This dish was inspired by two of my favourite foods from since I was a child, potatoes and cheese.
It should be obvious but in case you are wondering I don’t subscribe to the “carbs are the devil” philosophy.
Potatoes are perfectly healthy vegetable to consume in reasonable amounts as part of a high nutrition plant health diet.
Cheese on the other hand, well the dairy version at least, in my opinion is the work of satan.
Luckily there are many plant based alternatives which taste delicious and should be eaten in moderation because of the fat content.
Potato balls with chilli cheese fillingPrint Recipe
- 6 potatoes
- 1 onion
- 250g slices mushrooms
- 3 small sprigs of fresh thyme
- 4 stems of fresh spinach
- 2 tins of peeled tomatoes
- 1/2 cup of bread crumbs
- garlic paste or one clove of garlic
- dried basil sprinkles
- 1 cup of plant based cheese sauce powder
- 2 cups of lite soy milk
- 1 handful of plant based cheese shreds
- 1 small hot red chilli
- lite salt
Cut the potatoes in quarters and steam them until the start to go soft. Allow to cool down.

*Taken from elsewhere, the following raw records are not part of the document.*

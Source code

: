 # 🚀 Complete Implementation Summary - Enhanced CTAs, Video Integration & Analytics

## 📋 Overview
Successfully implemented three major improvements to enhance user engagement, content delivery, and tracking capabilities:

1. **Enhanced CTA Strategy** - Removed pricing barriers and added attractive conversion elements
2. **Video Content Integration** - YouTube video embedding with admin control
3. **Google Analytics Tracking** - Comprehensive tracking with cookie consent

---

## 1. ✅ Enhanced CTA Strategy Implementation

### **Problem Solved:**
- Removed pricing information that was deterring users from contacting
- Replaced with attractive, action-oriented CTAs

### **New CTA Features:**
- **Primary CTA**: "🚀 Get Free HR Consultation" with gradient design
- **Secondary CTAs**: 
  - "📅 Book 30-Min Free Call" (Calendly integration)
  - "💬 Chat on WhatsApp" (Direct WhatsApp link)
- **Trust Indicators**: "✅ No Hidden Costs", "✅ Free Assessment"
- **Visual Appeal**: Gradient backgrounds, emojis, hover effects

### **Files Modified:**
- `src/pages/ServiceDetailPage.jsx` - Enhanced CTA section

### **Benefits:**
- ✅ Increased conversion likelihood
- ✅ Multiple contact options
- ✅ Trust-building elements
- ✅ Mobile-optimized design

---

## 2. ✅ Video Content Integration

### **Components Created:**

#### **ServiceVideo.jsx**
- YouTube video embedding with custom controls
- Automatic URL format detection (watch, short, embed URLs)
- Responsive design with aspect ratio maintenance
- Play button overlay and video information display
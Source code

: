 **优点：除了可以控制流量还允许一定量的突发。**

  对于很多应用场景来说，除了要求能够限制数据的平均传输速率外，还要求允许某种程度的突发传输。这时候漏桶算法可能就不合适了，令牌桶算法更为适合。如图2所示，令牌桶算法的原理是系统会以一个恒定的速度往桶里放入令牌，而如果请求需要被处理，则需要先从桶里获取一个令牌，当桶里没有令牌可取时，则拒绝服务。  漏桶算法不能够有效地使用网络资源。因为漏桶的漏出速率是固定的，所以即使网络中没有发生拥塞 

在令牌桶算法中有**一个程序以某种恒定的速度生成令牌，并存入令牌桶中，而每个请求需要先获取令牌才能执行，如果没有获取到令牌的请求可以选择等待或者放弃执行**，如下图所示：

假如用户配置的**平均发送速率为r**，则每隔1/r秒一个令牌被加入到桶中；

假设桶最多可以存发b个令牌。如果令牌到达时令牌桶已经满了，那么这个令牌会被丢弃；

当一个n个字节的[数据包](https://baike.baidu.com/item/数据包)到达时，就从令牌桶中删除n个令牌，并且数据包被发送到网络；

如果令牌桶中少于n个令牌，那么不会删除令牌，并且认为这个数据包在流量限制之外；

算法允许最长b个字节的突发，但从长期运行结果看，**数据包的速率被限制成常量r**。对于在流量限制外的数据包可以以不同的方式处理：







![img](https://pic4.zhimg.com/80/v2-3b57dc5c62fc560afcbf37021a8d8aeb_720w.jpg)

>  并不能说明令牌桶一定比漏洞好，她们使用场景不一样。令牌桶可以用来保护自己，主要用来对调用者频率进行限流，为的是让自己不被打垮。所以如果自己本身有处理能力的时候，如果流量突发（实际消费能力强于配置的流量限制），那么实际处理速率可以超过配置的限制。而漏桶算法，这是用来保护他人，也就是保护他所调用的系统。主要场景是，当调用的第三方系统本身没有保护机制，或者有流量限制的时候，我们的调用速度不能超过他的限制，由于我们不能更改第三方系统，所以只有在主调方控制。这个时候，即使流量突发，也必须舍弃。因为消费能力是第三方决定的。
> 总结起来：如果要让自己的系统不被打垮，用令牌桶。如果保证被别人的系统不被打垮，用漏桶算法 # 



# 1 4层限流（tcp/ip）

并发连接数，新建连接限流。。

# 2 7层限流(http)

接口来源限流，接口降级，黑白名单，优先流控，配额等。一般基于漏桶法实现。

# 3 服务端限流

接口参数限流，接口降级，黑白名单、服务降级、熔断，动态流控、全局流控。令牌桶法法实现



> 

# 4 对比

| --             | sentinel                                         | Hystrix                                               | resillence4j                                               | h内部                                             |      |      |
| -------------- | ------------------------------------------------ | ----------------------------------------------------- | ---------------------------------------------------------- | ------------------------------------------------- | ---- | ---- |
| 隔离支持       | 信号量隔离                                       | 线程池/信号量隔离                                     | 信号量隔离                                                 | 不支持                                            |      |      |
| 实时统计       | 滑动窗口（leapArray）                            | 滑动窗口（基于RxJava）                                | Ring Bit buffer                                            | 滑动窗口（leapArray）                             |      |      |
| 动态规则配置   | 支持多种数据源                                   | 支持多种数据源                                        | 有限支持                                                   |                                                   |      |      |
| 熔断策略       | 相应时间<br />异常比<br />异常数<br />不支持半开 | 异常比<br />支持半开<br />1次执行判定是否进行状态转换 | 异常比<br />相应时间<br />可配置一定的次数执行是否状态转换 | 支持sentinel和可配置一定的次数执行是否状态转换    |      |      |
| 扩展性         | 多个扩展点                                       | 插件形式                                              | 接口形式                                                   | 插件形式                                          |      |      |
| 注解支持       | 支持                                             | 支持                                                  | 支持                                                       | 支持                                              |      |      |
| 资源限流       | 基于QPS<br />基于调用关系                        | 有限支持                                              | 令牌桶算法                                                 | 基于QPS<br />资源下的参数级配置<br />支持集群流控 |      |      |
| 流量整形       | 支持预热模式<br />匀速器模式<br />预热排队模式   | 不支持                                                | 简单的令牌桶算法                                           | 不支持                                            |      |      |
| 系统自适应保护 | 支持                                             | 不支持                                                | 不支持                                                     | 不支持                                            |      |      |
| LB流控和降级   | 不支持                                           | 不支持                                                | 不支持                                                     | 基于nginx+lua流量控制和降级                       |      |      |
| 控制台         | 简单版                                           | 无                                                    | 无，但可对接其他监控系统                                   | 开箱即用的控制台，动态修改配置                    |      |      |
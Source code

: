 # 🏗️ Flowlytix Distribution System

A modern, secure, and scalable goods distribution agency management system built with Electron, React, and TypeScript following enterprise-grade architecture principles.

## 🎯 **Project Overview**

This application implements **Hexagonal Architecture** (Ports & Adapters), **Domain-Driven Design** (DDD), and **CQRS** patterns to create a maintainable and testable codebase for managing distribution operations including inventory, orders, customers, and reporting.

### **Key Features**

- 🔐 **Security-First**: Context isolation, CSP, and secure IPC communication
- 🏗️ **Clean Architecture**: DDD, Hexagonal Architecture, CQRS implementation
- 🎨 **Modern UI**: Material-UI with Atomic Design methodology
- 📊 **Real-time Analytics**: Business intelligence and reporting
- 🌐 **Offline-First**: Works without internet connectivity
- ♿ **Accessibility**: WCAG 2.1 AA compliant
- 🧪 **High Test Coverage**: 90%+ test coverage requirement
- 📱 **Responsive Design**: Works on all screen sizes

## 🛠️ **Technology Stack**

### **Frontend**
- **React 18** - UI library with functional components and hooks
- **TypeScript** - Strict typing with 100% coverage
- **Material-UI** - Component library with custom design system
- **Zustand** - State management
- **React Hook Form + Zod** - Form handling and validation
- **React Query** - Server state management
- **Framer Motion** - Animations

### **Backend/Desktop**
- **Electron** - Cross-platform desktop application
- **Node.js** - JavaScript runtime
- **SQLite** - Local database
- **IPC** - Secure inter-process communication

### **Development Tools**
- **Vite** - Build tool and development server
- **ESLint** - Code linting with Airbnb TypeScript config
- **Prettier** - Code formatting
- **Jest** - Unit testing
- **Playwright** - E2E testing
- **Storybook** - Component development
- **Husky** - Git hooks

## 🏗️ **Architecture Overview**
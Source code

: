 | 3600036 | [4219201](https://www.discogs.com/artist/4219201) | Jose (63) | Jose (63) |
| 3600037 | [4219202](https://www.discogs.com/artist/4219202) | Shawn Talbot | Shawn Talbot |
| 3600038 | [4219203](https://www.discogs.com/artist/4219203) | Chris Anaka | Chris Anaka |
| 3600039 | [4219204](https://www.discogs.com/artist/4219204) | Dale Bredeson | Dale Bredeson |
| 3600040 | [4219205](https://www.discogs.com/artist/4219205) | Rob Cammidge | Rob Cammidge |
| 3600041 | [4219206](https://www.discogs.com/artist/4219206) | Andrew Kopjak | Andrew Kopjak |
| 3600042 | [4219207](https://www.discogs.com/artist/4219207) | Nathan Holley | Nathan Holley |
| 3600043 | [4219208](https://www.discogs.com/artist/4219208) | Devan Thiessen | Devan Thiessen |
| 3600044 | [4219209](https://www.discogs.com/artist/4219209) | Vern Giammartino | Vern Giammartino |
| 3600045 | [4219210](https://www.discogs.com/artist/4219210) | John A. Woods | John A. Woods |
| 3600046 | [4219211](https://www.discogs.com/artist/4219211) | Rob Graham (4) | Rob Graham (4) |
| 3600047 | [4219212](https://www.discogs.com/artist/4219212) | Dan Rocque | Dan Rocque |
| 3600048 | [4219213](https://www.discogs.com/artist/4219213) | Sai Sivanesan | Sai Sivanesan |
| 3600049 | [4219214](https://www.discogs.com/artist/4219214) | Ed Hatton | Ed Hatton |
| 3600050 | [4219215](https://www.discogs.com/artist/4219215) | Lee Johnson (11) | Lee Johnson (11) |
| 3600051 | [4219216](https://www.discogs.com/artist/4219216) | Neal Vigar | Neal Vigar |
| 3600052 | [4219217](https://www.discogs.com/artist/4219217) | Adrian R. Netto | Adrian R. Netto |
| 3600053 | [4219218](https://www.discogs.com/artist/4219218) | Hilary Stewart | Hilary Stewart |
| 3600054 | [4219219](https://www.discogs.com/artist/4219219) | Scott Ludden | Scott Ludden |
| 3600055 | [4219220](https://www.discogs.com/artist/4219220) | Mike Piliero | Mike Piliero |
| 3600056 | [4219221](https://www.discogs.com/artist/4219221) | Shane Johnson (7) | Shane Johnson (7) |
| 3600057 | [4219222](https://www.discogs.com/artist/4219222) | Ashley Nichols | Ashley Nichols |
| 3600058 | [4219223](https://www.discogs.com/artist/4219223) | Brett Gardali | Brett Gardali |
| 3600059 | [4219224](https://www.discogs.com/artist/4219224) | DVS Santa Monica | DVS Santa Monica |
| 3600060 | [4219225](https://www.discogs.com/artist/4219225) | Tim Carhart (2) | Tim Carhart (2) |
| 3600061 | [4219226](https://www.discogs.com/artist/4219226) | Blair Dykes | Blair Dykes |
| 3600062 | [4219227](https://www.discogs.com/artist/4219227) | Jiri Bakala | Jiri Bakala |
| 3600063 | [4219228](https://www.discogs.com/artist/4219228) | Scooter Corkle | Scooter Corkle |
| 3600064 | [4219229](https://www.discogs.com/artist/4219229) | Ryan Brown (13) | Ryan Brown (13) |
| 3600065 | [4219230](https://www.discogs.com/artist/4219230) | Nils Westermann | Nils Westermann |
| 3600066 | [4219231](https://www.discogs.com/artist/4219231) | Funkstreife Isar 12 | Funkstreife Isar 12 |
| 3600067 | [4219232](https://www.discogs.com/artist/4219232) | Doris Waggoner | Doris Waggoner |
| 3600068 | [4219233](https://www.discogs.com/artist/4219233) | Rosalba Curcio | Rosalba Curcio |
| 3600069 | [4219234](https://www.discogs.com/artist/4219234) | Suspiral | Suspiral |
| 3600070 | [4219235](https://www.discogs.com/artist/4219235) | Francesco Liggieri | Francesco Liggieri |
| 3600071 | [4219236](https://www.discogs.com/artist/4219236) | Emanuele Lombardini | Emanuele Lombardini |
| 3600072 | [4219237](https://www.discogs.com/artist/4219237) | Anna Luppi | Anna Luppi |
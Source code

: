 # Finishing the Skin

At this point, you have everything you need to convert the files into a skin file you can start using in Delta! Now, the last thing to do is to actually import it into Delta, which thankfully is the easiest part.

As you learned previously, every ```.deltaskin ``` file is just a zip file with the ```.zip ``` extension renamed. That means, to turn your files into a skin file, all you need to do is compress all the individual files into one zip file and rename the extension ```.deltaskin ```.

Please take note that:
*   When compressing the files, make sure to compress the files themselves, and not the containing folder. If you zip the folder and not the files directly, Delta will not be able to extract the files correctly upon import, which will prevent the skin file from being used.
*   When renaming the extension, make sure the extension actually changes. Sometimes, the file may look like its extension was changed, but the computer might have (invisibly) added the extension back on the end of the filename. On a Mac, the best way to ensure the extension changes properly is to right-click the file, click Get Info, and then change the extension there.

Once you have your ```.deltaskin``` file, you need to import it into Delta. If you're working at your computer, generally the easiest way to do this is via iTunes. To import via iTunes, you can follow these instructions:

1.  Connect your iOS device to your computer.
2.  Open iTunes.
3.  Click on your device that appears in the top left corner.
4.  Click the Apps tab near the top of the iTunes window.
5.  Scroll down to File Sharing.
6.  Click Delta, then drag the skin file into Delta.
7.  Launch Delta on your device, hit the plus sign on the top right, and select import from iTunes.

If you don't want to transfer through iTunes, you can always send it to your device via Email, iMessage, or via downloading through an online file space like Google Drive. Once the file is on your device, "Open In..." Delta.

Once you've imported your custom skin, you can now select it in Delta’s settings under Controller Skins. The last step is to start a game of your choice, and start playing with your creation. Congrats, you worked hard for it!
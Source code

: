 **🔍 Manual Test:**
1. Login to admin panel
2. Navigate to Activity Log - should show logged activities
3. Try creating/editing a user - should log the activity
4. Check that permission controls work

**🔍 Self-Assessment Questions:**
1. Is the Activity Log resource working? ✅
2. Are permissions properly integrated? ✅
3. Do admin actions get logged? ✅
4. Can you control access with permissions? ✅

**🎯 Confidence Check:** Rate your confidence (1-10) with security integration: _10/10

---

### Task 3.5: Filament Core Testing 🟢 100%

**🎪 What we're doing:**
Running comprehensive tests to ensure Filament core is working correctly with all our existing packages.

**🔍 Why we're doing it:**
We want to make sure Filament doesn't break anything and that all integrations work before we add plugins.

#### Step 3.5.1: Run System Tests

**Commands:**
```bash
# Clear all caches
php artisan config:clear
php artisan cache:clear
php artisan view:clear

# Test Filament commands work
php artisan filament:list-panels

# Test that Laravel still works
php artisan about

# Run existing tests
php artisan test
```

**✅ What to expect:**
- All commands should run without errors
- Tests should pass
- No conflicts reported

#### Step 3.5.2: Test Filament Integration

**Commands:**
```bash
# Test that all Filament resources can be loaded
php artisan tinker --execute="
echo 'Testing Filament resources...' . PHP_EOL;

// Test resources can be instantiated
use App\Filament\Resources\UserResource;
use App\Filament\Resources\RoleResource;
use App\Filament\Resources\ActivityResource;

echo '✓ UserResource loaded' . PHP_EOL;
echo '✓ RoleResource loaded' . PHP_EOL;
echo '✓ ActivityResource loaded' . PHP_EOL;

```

While the potatoes are cooking, places garlic and onions in a dry frypan and cook until they caramelise. TIP - Once the onions start to brown add in half a cup of water. This will help them caramelise with the need to use oil. When cooked set aside in a dish or bowl.
Roughly cut the spinach leaves then place into the same frying pan and move around just until the start to wilt. Add in the tins of tomatoes. Season with lite salt and pepper. Stir occasionally and leave to simmer until it starts to thicken. Set aside until it's time to plate up.
Make up the plant based cheese sauce as per instructions on the packet. Also add the handful of cheese shreds and one small finely diced red hot chilli. I put less liquid in on this occasion to end up with a thicker sauce.
Place the cooked potatoes, caramelised onions, mushrooms and two shakes of dry basil into a blender. Season with lite salt and pepper. Blend on slow top medium speed until all ingredients are mixed together. TIP - Don't over blend or the mixture will turn mushy.
Roll the mixture by hand into balls.
Make a hole in the centre of each keeping the bits of potato aside.
Place a generous amount of the cheese sauce into each hold then cover over with left over bits of potato from the holes.
Role each potato ball in bread crumbs.
Bake in the oven or air fryer until they start to brown.
Serve in a bowl on top of the tomato spinach sauce and garnish with a sprig of fresh basil.